This application relates to refrigerant systems having enhancement features and extended functionality. Further, this application relates to refrigerant systems incorporating multiple compressors, such as tandem compressors, that may include an economizer cycle, a bypass circuit and a variable speed drive, as well as to refrigerant systems incorporating a reheat function, and wherein a control algorithm is utilized to provide diagnostic and prognostic information with regard to each of these enhancement features.
Heating, ventilation, air conditioning and refrigeration (HVAC&R) systems are utilized to condition various environments. The HVAC&R systems typically use a refrigerant circulating throughout a closed-loop circuit and are applied as air conditioners, heat pumps, refrigeration units, etc. Various enhancement techniques and system configurations are known and implemented to provide a required performance over a wide spectrum of environmental conditions to satisfy diverse thermal load demands.

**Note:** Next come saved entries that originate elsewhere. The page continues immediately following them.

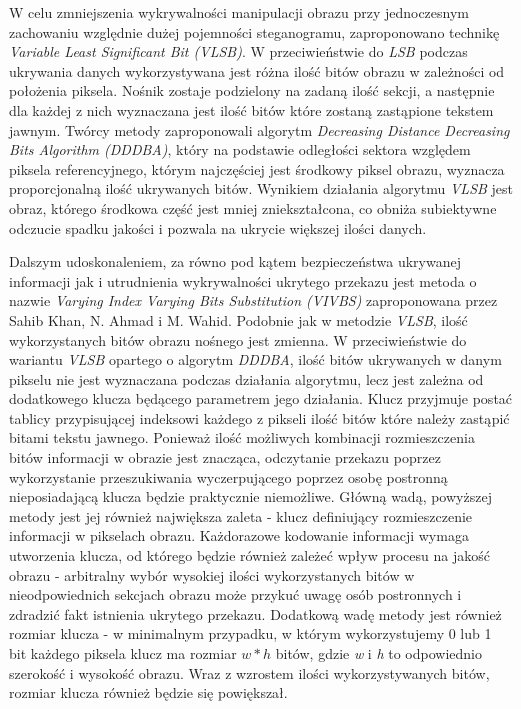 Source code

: {{{            %
            W celu zmniejszenia wykrywalności manipulacji obrazu przy jednoczesnym zachowaniu względnie dużej pojemności
            steganogramu, zaproponowano technikę \textit{Variable Least Significant Bit
            (VLSB)}\cite{Khan2011ImplementationOV}. W przeciwieństwie do \textit{LSB} podczas ukrywania danych
            wykorzystywana jest różna ilość bitów obrazu w zależności od położenia piksela. Nośnik zostaje podzielony na
            zadaną ilość sekcji, a następnie dla każdej z nich wyznaczana jest ilość bitów które zostaną zastąpione
            tekstem  jawnym. Twórcy metody zaproponowali algorytm \textit{Decreasing Distance Decreasing Bits Algorithm
            (DDDBA)},  który na podstawie odległości sektora względem piksela referencyjnego, którym najczęściej jest
            środkowy piksel  obrazu, wyznacza proporcjonalną ilość ukrywanych bitów. Wynikiem działania algorytmu
            \textit{VLSB} jest obraz,  którego środkowa część jest mniej zniekształcona, co obniża subiektywne odczucie
            spadku jakości i pozwala na  ukrycie większej ilości danych\cite{Khan2011ImplementationOV}.

            Dalszym udoskonaleniem, za równo pod kątem bezpieczeństwa ukrywanej informacji jak i utrudnienia
            wykrywalności  ukrytego przekazu jest metoda o nazwie \textit{Varying Index Varying Bits Substitution
            (VIVBS)} zaproponowana  przez Sahib Khan, N. Ahmad i M. Wahid\cite{Khan2016VaryingIV}. Podobnie jak w
            metodzie \textit{VLSB}, ilość  wykorzystanych bitów obrazu nośnego jest zmienna. W przeciwieństwie do
            wariantu \textit{VLSB} opartego o  algorytm \textit{DDDBA}, ilość bitów ukrywanych w danym pikselu nie jest
            wyznaczana podczas działania algorytmu,  lecz jest zależna od dodatkowego klucza będącego parametrem jego
            działania. Klucz przyjmuje postać tablicy  przypisującej indeksowi każdego z pikseli ilość bitów które
            należy zastąpić bitami tekstu jawnego. Ponieważ  ilość możliwych kombinacji rozmieszczenia bitów informacji
            w obrazie jest znacząca, odczytanie przekazu poprzez  wykorzystanie przeszukiwania wyczerpującego poprzez
            osobę postronną nieposiadającą klucza będzie praktycznie  niemożliwe. Główną wadą, powyższej metody jest jej
            również największa zaleta - klucz definiujący rozmieszczenie  informacji w pikselach obrazu. Każdorazowe
            kodowanie informacji wymaga utworzenia klucza, od którego będzie  również zależeć wpływ procesu na jakość
            obrazu - arbitralny wybór wysokiej ilości wykorzystanych bitów w  nieodpowiednich sekcjach obrazu może
            przykuć uwagę osób postronnych i zdradzić fakt istnienia ukrytego przekazu.  Dodatkową wadę metody jest
            również rozmiar klucza -  w minimalnym przypadku, w którym wykorzystujemy 0 lub 1 bit  każdego piksela klucz
            ma rozmiar $w * h$ bitów, gdzie \textit{w} i \textit{h} to odpowiednio szerokość i  wysokość obrazu. Wraz z
            wzrostem ilości wykorzystywanych bitów, rozmiar klucza również będzie się
            powiększał\cite{Khan2016VaryingIV}.

}}}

In a very basic refrigerant system, a compressor compresses a refrigerant and delivers it downstream to a condenser. Refrigerant passes from the condenser to an expansion device, and from the expansion device to an evaporator. From the evaporator, refrigerant returns to the compressor. This basic system is typically supplemented and enhanced by a number of different options and features to satisfy application requirements.
One such enhancement is the use of tandem compressors. Tandem compressors include a plurality of compressors each receiving refrigerant from a common suction manifold, each separately compressing the refrigerant and delivering the refrigerant to a common discharge manifold. Each of these compressors may be independently turned on or off to vary refrigerant system capacity. In this manner, the capacity provided by the compressor subsystem to the overall refrigerant system can be tailored to the thermal load demands in the conditioned space. Quite often, tandem compressor configurations include oil and vapor equalization lines for functionality and reliability enhancement.
Another option to vary refrigerant system capacity, which can be used within a tandem compressor arrangement, includes the use of a compressor unloading function. One commonly employed compressor unloading function may selectively deliver at least a portion of compressed (partially or fully) refrigerant back to a suction line. In this manner, the amount of compressed refrigerant delivered through the refrigerant system is reduced when a part-load capacity is demanded. Other compressor unloading schemes are also known in the art. As known, compressor unloading may be used outside tandem compressor applications as well.
Another performance enhancement feature, which can be employed with tandem compressors, is the use of a variable speed drive to vary the speed of the compressor motor. By providing a variable frequency control for varying the compressor motor speed, the amount of the compressed refrigerant delivered throughout the system can be varied accordingly. Again, this allows the refrigerant system designer to tailor the provided capacity to a desired capacity demand. As above, a variable speed compressor may be used outside tandem compressor arrangements.
One other option of performance boost for a refrigerant system, which can be incorporated within tandem compressor subsystems, is the use of an economizer cycle. The economizer cycle selectively taps a portion of the refrigerant downstream of the condenser and upstream of the expansion device, and passes that tapped refrigerant to a separate economizer expansion device. This tapped partially expanded refrigerant is then utilized to cool a refrigerant circulating through the main circuit in an economizer heat exchanger. By providing this extra subcooling, the capacity and/or efficiency of the refrigerant system are increased. As known, an economizer cycle can employ a single compressor or multiple compression stages operating in sequence. Once again, this performance enhancement feature can be used outside tandem compressors as well.
Another optional refrigerant system feature, which may or may not be used in conjunction with the tandem compressors, is a reheat function. In a reheat cycle, refrigerant, which is warmer than the refrigerant flowing through the evaporator, is directed through a reheat heat exchanger positioned on the refrigerant path upstream of the evaporator. The air to be conditioned may be cooled (and dehumidified) in the evaporator to a temperature below than desired. That air then passes over the reheat heat exchanger where it is warmed back to the target temperature. However, having been overcooled in the evaporator, the air would have much lower moisture content than if it had only been cooled to the target temperature. Various reheat system configurations are known in the HVAC&R industry, and this invention is not intended to reference to any particular schematic, but rather refers to a generic mechanical dehumidification reheat concept utilizing primary refrigerant circulating throughout a refrigerant system. Once again, the reheat function can be used outside tandem compressor applications.
Various diagnostic features are known in the prior art. However, the prior art has not provided a system for diagnostic and prognostic features based on staged operation of compressors and other associated system components, when anyone of the several tandem compressors or other associated system components, may be experiencing a problem. Further, controls for optimizing refrigerant system operation when one of the tandem compressors may be running in an undesirable manner (e.g., outside the specified envelope), have also not been provided.